A GLITZY awards ceremony this week will see the nation’s favourite toys judged by the people who are rarely asked – the children.

The event, to be held on Thursday in the Cineworld at London’s O2, is the next step forward for a business set up in Bournemouth to get kids reviewing toys.

ToyTesters.tv was the brainchild of Gemma Gallagher, 35, who had worked on the website for GMTV Kids before it was shut down when the commercial bottom fell out of children’s television.

She went freelance and did consultancy work for toy companies and research agencies before hitting on her business idea.

“One day, I had a bit of a light bulb moment. I just thought, there’s no platform where children review products,” she said.

“I went to a toy fair in London a couple of years ago and I spoke to all the exhibitors there, asked them what their feelings were on an online platform for kids where they reviewed toys.”

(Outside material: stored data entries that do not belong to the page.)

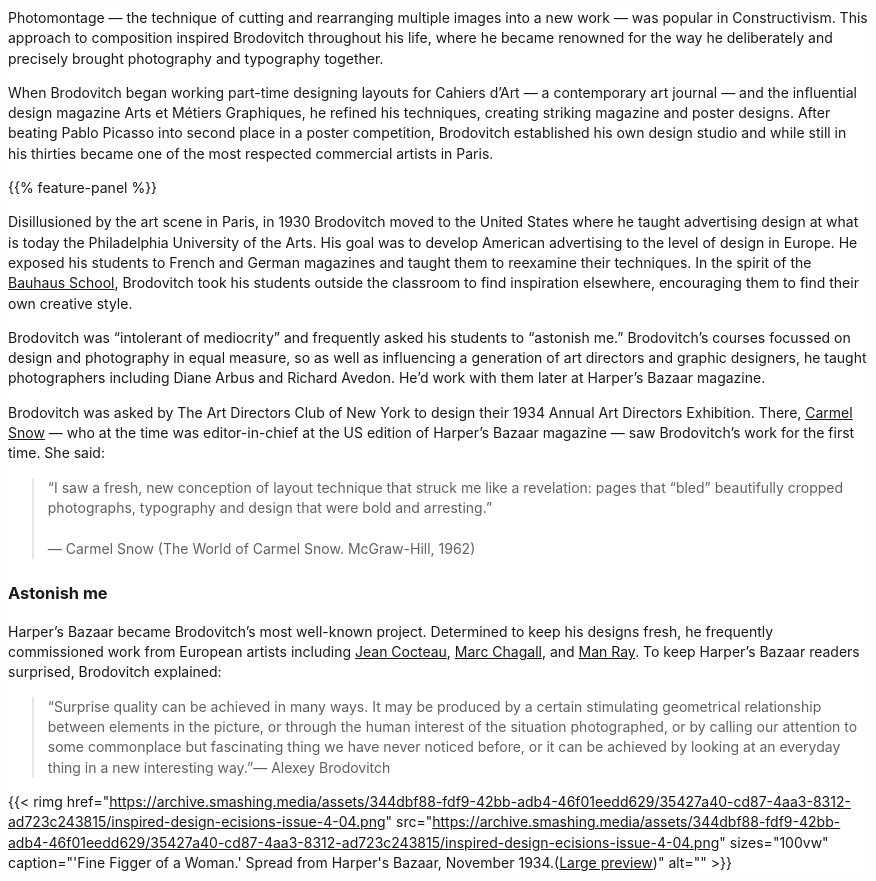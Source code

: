 Photomontage &mdash; the technique of cutting and rearranging multiple images into a new work &mdash; was popular in Constructivism. This approach to composition inspired Brodovitch throughout his life, where he became renowned for the way he deliberately and precisely brought photography and typography together.

When Brodovitch began working part-time designing layouts for Cahiers d’Art &mdash; a contemporary art journal &mdash; and the influential design magazine Arts et Métiers Graphiques, he refined his techniques, creating striking magazine and poster designs. After beating Pablo Picasso into second place in a poster competition, Brodovitch established his own design studio and while still in his thirties became one of the most respected commercial artists in Paris.

{{% feature-panel %}}

Disillusioned by the art scene in Paris, in 1930 Brodovitch moved to the United States where he taught advertising design at what is today the Philadelphia University of the Arts. His goal was to develop American advertising to the level of design in Europe. He exposed his students to French and German magazines and taught them to reexamine their techniques. In the spirit of the [Bauhaus School](https://en.wikipedia.org/wiki/Bauhaus), Brodovitch took his students outside the classroom to find inspiration elsewhere, encouraging them to find their own creative style.

Brodovitch was “intolerant of mediocrity” and frequently asked his students to “astonish me.” Brodovitch’s courses focussed on design and photography in equal measure, so as well as influencing a generation of art directors and graphic designers, he taught photographers including Diane Arbus and Richard Avedon. He’d work with them later at Harper’s Bazaar magazine.

Brodovitch was asked by The Art Directors Club of New York to design their 1934 Annual Art Directors Exhibition. There, [Carmel Snow](https://en.wikipedia.org/wiki/Carmel_Snow) &mdash; who at the time was editor-in-chief at the US edition of Harper’s Bazaar magazine &mdash; saw Brodovitch’s work for the first time. She said:

<blockquote>“I saw a fresh, new conception of layout technique that struck me like a revelation: pages that “bled” beautifully cropped photographs, typography and design that were bold and arresting.”<br /><br />&mdash; Carmel Snow (The World of Carmel Snow. McGraw-Hill, 1962)</blockquote>

### Astonish me

Harper’s Bazaar became Brodovitch’s most well-known project. Determined to keep his designs fresh, he frequently commissioned work from European artists including [Jean Cocteau](https://en.wikipedia.org/wiki/Jean_Cocteau), [Marc Chagall](https://en.wikipedia.org/wiki/Marc_Chagall), and [Man Ray](https://en.wikipedia.org/wiki/Man_Ray). To keep Harper’s Bazaar readers surprised, Brodovitch explained:

<blockquote>“Surprise quality can be achieved in many ways. It may be produced by a certain stimulating geometrical relationship between elements in the picture, or through the human interest of the situation photographed, or by calling our attention to some commonplace but fascinating thing we have never noticed before, or it can be achieved by looking at an everyday thing in a new interesting way.”&mdash; Alexey Brodovitch</blockquote>

{{< rimg href="https://archive.smashing.media/assets/344dbf88-fdf9-42bb-adb4-46f01eedd629/35427a40-cd87-4aa3-8312-ad723c243815/inspired-design-ecisions-issue-4-04.png" src="https://archive.smashing.media/assets/344dbf88-fdf9-42bb-adb4-46f01eedd629/35427a40-cd87-4aa3-8312-ad723c243815/inspired-design-ecisions-issue-4-04.png" sizes="100vw" caption="'Fine Figger of a Woman.' Spread from Harper's Bazaar, November 1934.(<a href='https://archive.smashing.media/assets/344dbf88-fdf9-42bb-adb4-46f01eedd629/35427a40-cd87-4aa3-8312-ad723c243815/inspired-design-ecisions-issue-4-04.png'>Large preview</a>)" alt="" >}}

The idea went down well with the industry and Gemma entered her idea into Starter For 10, a regional competition for government start-up funding. She got through to the final in Bournemouth and won £10,000.

ToyTesters.tv now has 350 young reviewers from all over the country providing manufacturers with valuable information.

Toy companies offer the products and the website puts out a call to its young reviewers to see who is interested in receiving one of the toys. Children have reviewed toys from Mattel, Moshi Monsters, Bandai’s Tamagotchi, Lego Friends, Spinmaster, Hasbro’s Transformers range and more – and get to keep the review products.

“They compile a testing report, say what they like, what they don’t like, what can be improved, what should come next in the range,” said Gemma.

“They can do a video review.”

The videos are overseen by director of content Nigel Clarke, a presenter who has worked for Nickelodoen, the Disney Channel and CBBC.

This year, the ToyTesters.tv team decided to build on the idea and set up their own awards scheme.

Children have been voting on the Most Fun Toy, Coolest Toy, Best Invention, Favourite Educational Toy, Best Pocket Money Spend and Top Toy of the Year.

“Children, in our opinion, are really the ones that should be judging the awards and no one else,” said Gemma.

“There are other awards. The industry is quite full with them. But that’s why we did it, because there are so many different awards that we wanted to really become an authoritative brand.”

The event has celebrity appeal with the participation of former Toonattik presenter Anna Williamson, who appeared on Splash, and Luke Franks, host of X Factor Online. The verdict of the judges will be revealed late on Thursday afternoon.

Gemma added: “We feel that children should be the ones that say what ought to be winning awards rather than people in suits.”